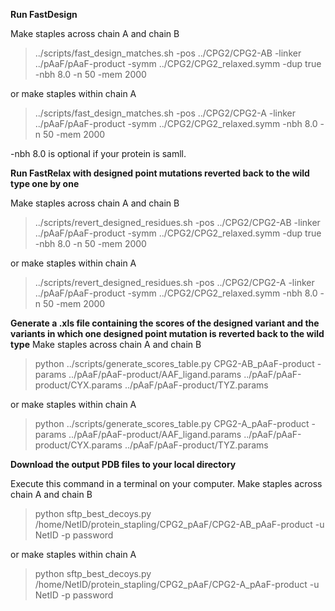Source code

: **Run FastDesign**

Make staples across chain A and chain B
> ../scripts/fast_design_matches.sh -pos ../CPG2/CPG2-AB -linker ../pAaF/pAaF-product -symm ../CPG2/CPG2_relaxed.symm -dup true -nbh 8.0 -n 50 -mem 2000

or make staples within chain A
> ../scripts/fast_design_matches.sh -pos ../CPG2/CPG2-A -linker ../pAaF/pAaF-product -symm ../CPG2/CPG2_relaxed.symm -nbh 8.0 -n 50 -mem 2000

-nbh 8.0 is optional if your protein is samll.

**Run FastRelax with designed point mutations reverted back to the wild type one by one**

Make staples across chain A and chain B
> ../scripts/revert_designed_residues.sh -pos ../CPG2/CPG2-AB -linker ../pAaF/pAaF-product -symm ../CPG2/CPG2_relaxed.symm -dup true -nbh 8.0 -n 50 -mem 2000

or make staples within chain A
> ../scripts/revert_designed_residues.sh -pos ../CPG2/CPG2-A -linker ../pAaF/pAaF-product -symm ../CPG2/CPG2_relaxed.symm -nbh 8.0 -n 50 -mem 2000

**Generate a .xls file containing the scores of the designed variant and the variants in which one designed point mutation is reverted back to the wild type**
Make staples across chain A and chain B
> python ../scripts/generate_scores_table.py CPG2-AB_pAaF-product -params ../pAaF/pAaF-product/AAF_ligand.params ../pAaF/pAaF-product/CYX.params ../pAaF/pAaF-product/TYZ.params

or make staples within chain A
> python ../scripts/generate_scores_table.py CPG2-A_pAaF-product -params ../pAaF/pAaF-product/AAF_ligand.params ../pAaF/pAaF-product/CYX.params ../pAaF/pAaF-product/TYZ.params

**Download the output PDB files to your local directory**

Execute this command in a terminal on your computer.
Make staples across chain A and chain B
> python sftp_best_decoys.py /home/NetID/protein_stapling/CPG2_pAaF/CPG2-AB_pAaF-product -u NetID -p password

or make staples within chain A
> python sftp_best_decoys.py /home/NetID/protein_stapling/CPG2_pAaF/CPG2-A_pAaF-product -u NetID -p password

::::::

- [Task instructions] Which lines in the records above contain the string "true"? Copy each one.

- [Exercise result]
> ../scripts/fast_design_matches.sh -pos ../CPG2/CPG2-AB -linker ../pAaF/pAaF-product -symm ../CPG2/CPG2_relaxed.symm -dup true -nbh 8.0 -n 50 -mem 2000
> ../scripts/revert_designed_residues.sh -pos ../CPG2/CPG2-AB -linker ../pAaF/pAaF-product -symm ../CPG2/CPG2_relaxed.symm -dup true -nbh 8.0 -n 50 -mem 2000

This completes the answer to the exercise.